Ceci est le prologue d’un ouvrage de 25 chapitres intitulé
La Révélation. Comment Moïse entreprit la Bible .
Au commencement, Moïse ne s’appelait pas Moïse. Ce nom ne fut le sien qu’au soir de sa vie politique, quand lui et ses compagnons du parti monothéiste se distribuèrent, comme pour les rôles d’une pièce de théâtre, les personnages du livre – ou plutôt, du rouleau – que nous appelons en français l’Exode et que les monothéistes d’aujourd’hui appellent en hébreu Chemot, les Noms. Il y eut Moïse, il y eut aussi Aaron son frère, Myriam sa sœur, Josué fils de Noun, son lieutenant et successeur, Séphora sa femme, qui était éthiopienne, et d’autres…
Au commencement, Moïse était appelé par l’équivalent égyptien d’« Enfant du Nil ». On lui avait raconté, dès qu’il fut en âge de le comprendre, qu’il avait été trouvé, en des temps de misère et de persécution, flottant dans son berceau sur le Nil ; Pharaon l’avait donné à l’une de ses filles, qui n’avait pas eu d’enfant, ayant par malheur perdu son mari au lendemain de ses noces ; elle eut dès lors la joie de s’entendre appeler « Mère » par ce jeune garçon au regard clair. Il reçut l’éducation des nombreux princes de la famille de Pharaon, formés tant à l’art de la guerre qu’à celui des savantes gravures sacrées auxquelles nous donnons le nom grec d’hiéroglyphes. Il apprit la géométrie que pratiquaient les fonctionnaires du cadastre, pour que les paysans récupèrent après chaque crue du Fleuve la parcelle de terre que leur louait Pharaon. Il fut initié à l’astronomie, celle du Soleil, de la Lune et de quelques étoiles, celle des prêtres qui annonçaient les crues et fixaient les dates des célébrations rituelles. Il apprit aussi quelques rudiments de médecine : il connut les préparations qui soulagent les ulcères et démangeaisons, celles qui nettoient les plaies, il sut nouer les garrots qui arrêtent les hémorragies, faire du bouche à bouche à un noyé, assister les femmes en couches et aussi préparer un corps pour l’embaumement.
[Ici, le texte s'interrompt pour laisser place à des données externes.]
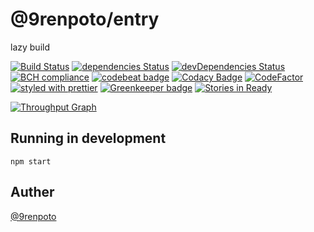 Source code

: # @9renpoto/entry

lazy build

[![Build Status][travis-image]][travis-url]
[![dependencies Status](https://david-dm.org/9renpoto/entry/status.svg)](https://david-dm.org/9renpoto/entry)
[![devDependencies Status](https://david-dm.org/9renpoto/entry/dev-status.svg)](https://david-dm.org/9renpoto/entry?type=dev)
[![BCH compliance](https://bettercodehub.com/edge/badge/9renpoto/entry?branch=master)](https://bettercodehub.com/)
[![codebeat badge](https://codebeat.co/badges/ef796be0-d38b-40e2-b58b-5fcd43bba4c2)](https://codebeat.co/projects/github-com-9renpoto-entry-master)
[![Codacy Badge][codacy-image]][codacy-url]
[![CodeFactor](https://www.codefactor.io/repository/github/9renpoto/entry/badge)](https://www.codefactor.io/repository/github/9renpoto/entry)
[![styled with prettier](https://img.shields.io/badge/styled_with-prettier-ff69b4.svg)](https://github.com/prettier/prettier)
[![Greenkeeper badge](https://badges.greenkeeper.io/9renpoto/entry.svg)](https://greenkeeper.io/)
[![Stories in Ready](https://badge.waffle.io/9renpoto/entry.png?label=ready&title=Ready)](https://waffle.io/9renpoto/entry?utm_source=badge)

[![Throughput Graph](https://graphs.waffle.io/9renpoto/entry/throughput.svg)](https://waffle.io/9renpoto/entry/metrics/throughput)

## Running in development

    npm start

## Auther

[@9renpoto](https://twitter.com/9renpoto)

[travis-image]: https://travis-ci.org/9renpoto/entry.svg?branch=master
[travis-url]: https://travis-ci.org/9renpoto/entry
[codacy-image]:https://api.codacy.com/project/badge/Grade/95f6819e299548d688ef1c404a422e65
[codacy-url]:https://www.codacy.com/app/9renpoto/entry?utm_source=github.com&amp;utm_medium=referral&amp;utm_content=9renpoto/entry&amp;utm_campaign=Badge_Grade
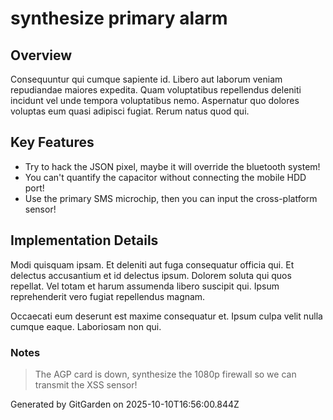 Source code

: # synthesize primary alarm

## Overview
Consequuntur qui cumque sapiente id. Libero aut laborum veniam repudiandae maiores expedita. Quam voluptatibus repellendus deleniti incidunt vel unde tempora voluptatibus nemo. Aspernatur quo dolores voluptas eum quasi adipisci fugiat. Rerum natus quod qui.

## Key Features
- Try to hack the JSON pixel, maybe it will override the bluetooth system!
- You can't quantify the capacitor without connecting the mobile HDD port!
- Use the primary SMS microchip, then you can input the cross-platform sensor!

## Implementation Details
Modi quisquam ipsam. Et deleniti aut fuga consequatur officia qui. Et delectus accusantium et id delectus ipsum. Dolorem soluta qui quos repellat. Vel totam et harum assumenda libero suscipit qui. Ipsum reprehenderit vero fugiat repellendus magnam.
 Occaecati eum deserunt est maxime consequatur et. Ipsum culpa velit nulla cumque eaque. Laboriosam non qui.

### Notes
> The AGP card is down, synthesize the 1080p firewall so we can transmit the XSS sensor!

Generated by GitGarden on 2025-10-10T16:56:00.844Z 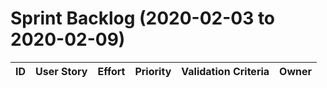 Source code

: # Sprint Backlog (2020-02-03 to 2020-02-09)

| ID | User Story | Effort | Priority | Validation Criteria | Owner |
|----|------------|--------|----------|---------------------|-------|


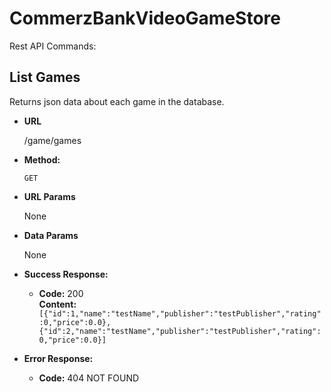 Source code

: # CommerzBankVideoGameStore

Rest API Commands:


**List Games**
----
  Returns json data about each game in the database.

* **URL**

  /game/games

* **Method:**

  `GET`
  
*  **URL Params**

   None

* **Data Params**

  None

* **Success Response:**

  * **Code:** 200 <br />
    **Content:** `
    [{"id":1,"name":"testName","publisher":"testPublisher","rating":0,"price":0.0}, 
    {"id":2,"name":"testName","publisher":"testPublisher","rating":0,"price":0.0}]`
 
* **Error Response:**

  * **Code:** 404 NOT FOUND <br />
    
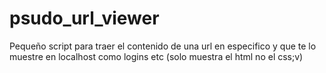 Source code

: # psudo_url_viewer
Pequeño script para traer el contenido de una url en especifico y que te lo muestre en localhost como logins etc (solo muestra el html no el css;v)
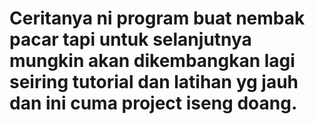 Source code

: # Ceritanya ni program buat nembak pacar tapi untuk selanjutnya mungkin akan dikembangkan lagi seiring tutorial dan latihan yg jauh dan ini cuma project iseng doang.
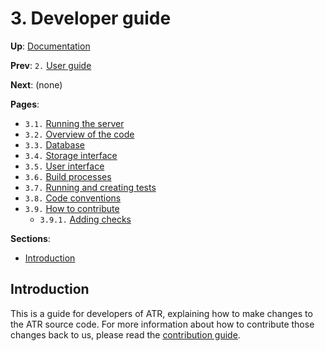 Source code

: # 3. Developer guide

**Up**: [Documentation](.)

**Prev**: `2.` [User guide](user-guide)

**Next**: (none)

**Pages**:

* `3.1.` [Running the server](running-the-server)
* `3.2.` [Overview of the code](overview-of-the-code)
* `3.3.` [Database](database)
* `3.4.` [Storage interface](storage-interface)
* `3.5.` [User interface](user-interface)
* `3.6.` [Build processes](build-processes)
* `3.7.` [Running and creating tests](running-and-creating-tests)
* `3.8.` [Code conventions](code-conventions)
* `3.9.` [How to contribute](how-to-contribute)
  * `3.9.1.` [Adding checks](adding-checks)

**Sections**:

* [Introduction](#introduction)

## Introduction

This is a guide for developers of ATR, explaining how to make changes to the ATR source code. For more information about how to contribute those changes back to us, please read the [contribution guide](how-to-contribute).
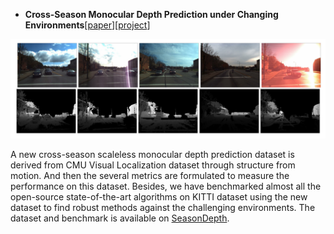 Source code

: - **Cross-Season Monocular Depth Prediction under Changing Environments**\[[paper](https://arxiv.org/abs/2011.04408)\]\[[project](https://seasondepth.github.io/)\]
<img src="../images/seasondepth.png" alt="seasondepth" />

A new cross-season scaleless monocular depth prediction dataset is derived from CMU Visual Localization dataset through structure from motion. And then the several metrics are formulated to measure the performance on this dataset. Besides, we have benchmarked almost all the open-source state-of-the-art algorithms on KITTI dataset using the new dataset to find robust methods against the challenging environments. The dataset and benchmark is available on [SeasonDepth](https://seasondepth.github.io/).
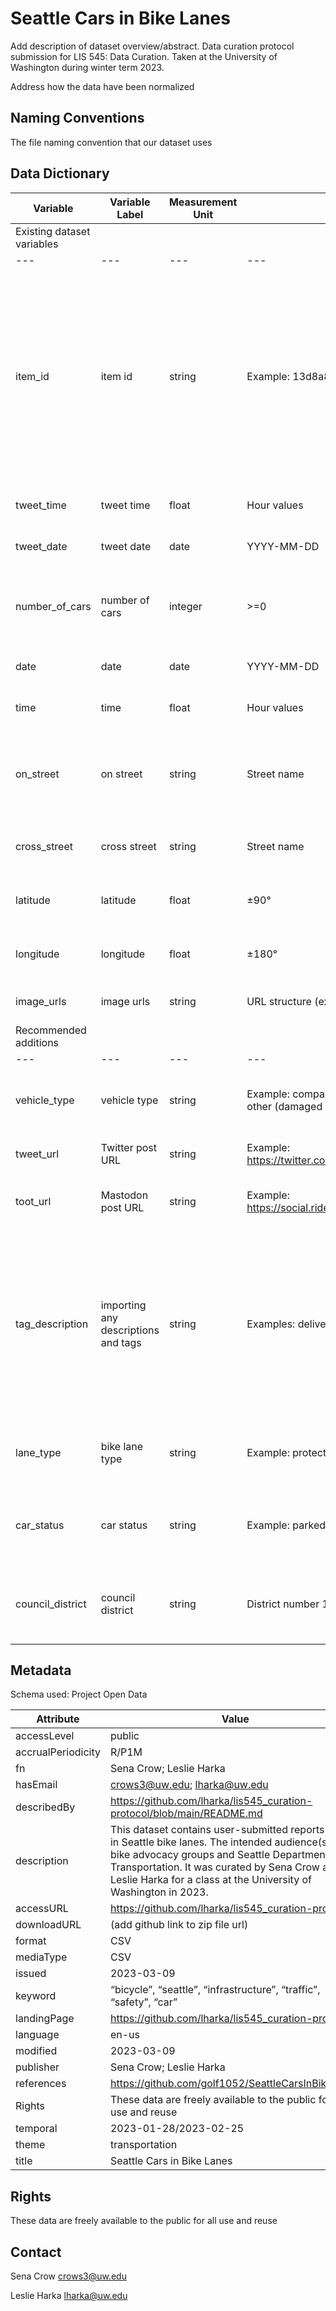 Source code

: # Seattle Cars in Bike Lanes

Add description of dataset overview/abstract. Data curation protocol submission for LIS 545: Data Curation. Taken at the University of Washington during winter term 2023.

Address how the data have been normalized

## Naming Conventions

The file naming convention that our dataset uses

## Data Dictionary

| **Variable** | **Variable Label** | **Measurement Unit** | **Allowed Values** | **Definition** |
| --- | --- | --- | --- | --- |
| Existing dataset variables |
| --- | --- | --- | --- | --- |
| item_id | item id | string | Example: 13d8a866-603c-45fb-8116-cb4f7c94676e.0 | Unique alphanumeric value for each submission that points to the data file for each entry. The value can include  special characters such as punctuation marks and dashes. |
| tweet_time | tweet time | float | Hour values | Hour value in HH:MM:SS format. |
| tweet_date | tweet date | date | YYYY-MM-DD | Date value in YYYY-MM-DD format. |
| number_of_cars | number of cars | integer | >=0 | The total number of cars obstructing the bicycle lane. |
| date | date | date | YYYY-MM-DD | Date value in YYYY-MM-DD format. |
| time | time | float | Hour values | Hour value in HH:MM:SS format. |
| on_street | on street | string | Street name | Name of street segment in which the bicycle lane is obstructed. |
| cross_street | cross street | string | Street name | The nearest intersecting street or road. |
| latitude | latitude | float | ±90° | Latitude of location in decimal degrees. |
| longitude | longitude | float | ±180° | Longitude of location in decimal degrees. |
| image_urls | image urls | string | URL structure (example: http://subdomain.domain.com:1234/) | Full, active URL for image. |
| Recommended additions |
| --- | --- | --- | --- | --- |
| vehicle_type  | vehicle type | string | Example: company, taxi, private owner, municipal, construction, other (damaged lane, snow, debris, pedestrian)  | The type of vehicle or obstruction observed in the bike lane. | 
| tweet_url | Twitter post URL | string | Example: https://twitter.com/carbikelanesea/status/1634021053747060737 | The URL for the Twitter post. |
| toot_url | Mastodon post URL | string | Example: https://social.ridetrans.it/@carbikelanesea/109996668169444818 | The URL for the Mastodon post. | 
| tag_description | importing any descriptions and tags | string | Examples: delivery, construction, traffic  | User-submitted tags or short  (1-2 words) descriptions that provide more context to the incident. (Curators might move to a controlled list of tags over time). |
| lane_type | bike lane type | string | Example: protected, buffered, painted, etc. | The type of bike lane the car or obstruction was in. |
| car_status | car status | string | Example: parked, driving | Indicates whether a car is parked or driving in the bike lane. |
| council_district | council district | string | District number 1-7; Example: District 3 | The Seattle Council District where the event occurred.|

## Metadata

Schema used: Project Open Data

| **Attribute** | **Value** |
| --- | --- |
| accessLevel | public |
| accrualPeriodicity | R/P1M |
| fn | Sena Crow; Leslie Harka |
| hasEmail | crows3@uw.edu; lharka@uw.edu | 
| describedBy | https://github.com/lharka/lis545_curation-protocol/blob/main/README.md | 
| description | This dataset contains user-submitted reports of cars in Seattle bike lanes. The intended audience(s) are bike advocacy groups and Seattle Department of Transportation. It was curated by Sena Crow and Leslie Harka for a class at the University of Washington in 2023. |
| accessURL |https://github.com/lharka/lis545_curation-protocol |
| downloadURL | (add github link to zip file url) |
| format |CSV |
| mediaType | CSV |
| issued | 2023-03-09 |
| keyword | “bicycle”, “seattle”, “infrastructure”, “traffic”, “safety”, “car” |
| landingPage | https://github.com/lharka/lis545_curation-protocol |
| language | en-us |
| modified | 2023-03-09 |
| publisher | Sena Crow; Leslie Harka |
| references | https://github.com/golf1052/SeattleCarsInBikeLanes |
| Rights | These data are freely available to the public for all use and reuse |
| temporal | 2023-01-28/2023-02-25 |
| theme | transportation |
| title | Seattle Cars in Bike Lanes |

## Rights

These data are freely available to the public for all use and reuse

## Contact
Sena Crow
crows3@uw.edu

Leslie Harka
lharka@uw.edu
Nous ne savons des détails de sa jeunesse que ce qu’il a bien voulu en dire dans l’Exode. Nous ignorons en particulier si l’épisode où Moïse tue le contremaître égyptien qui martyrise l’esclave hébreu, puis sa fuite vers le Sud en remontant le Fleuve jusqu’au pays de Modian, la rencontre de Séphora, la naissance de leur fils aîné Gerchom – tout comme ultérieurement la traversée de la Mer Rouge, la montée au Sinaï et ses dialogues avec YHWH, béni soit le Nom – nous ignorons si ces épisodes sont issus de ses souvenirs, s’ils en sont adaptés ou s’ils résultent de quelque nécessité du récit. Toujours est-il qu’au moment où commence cette histoire, le futur Moïse occupait le poste fort envié de précepteur du Fils du Prince héritier ; jusqu’à sept ans, les petits princes étaient élevés par les femmes. Conformément à la coutume, il porterait désormais le nom de sa fonction : « Précepteur du Petit-Fils ».
Il avait d’abord été étonné que sa candidature ait été préférée à celle de princes à la filiation certaine et au mariage flatteur, alors que son état d’enfant adopté et l’origine de son épouse étaient connus de tous. Peut-être, pensa-t-il d’abord, avait-il bénéficié de la réputation de bon élève qu’avaient en général les enfants de familles immigrées admis à faire des études. Puis il comprit que cette faveur imprévue dissimulait un piège : l’enfant qui lui avait été confié était quelque peu déséquilibré, bégayant, fondant en larmes pour des peccadilles et en proie à de rares mais impressionnantes crises d’épilepsie. Cette difficulté n’était pas pour lui déplaire. Rien ne l’intéressait plus que l’âme humaine. Il prit l’habitude d’interroger le Prince doucement, par questions espacées, préfigurant ainsi nos modernes psychanalystes.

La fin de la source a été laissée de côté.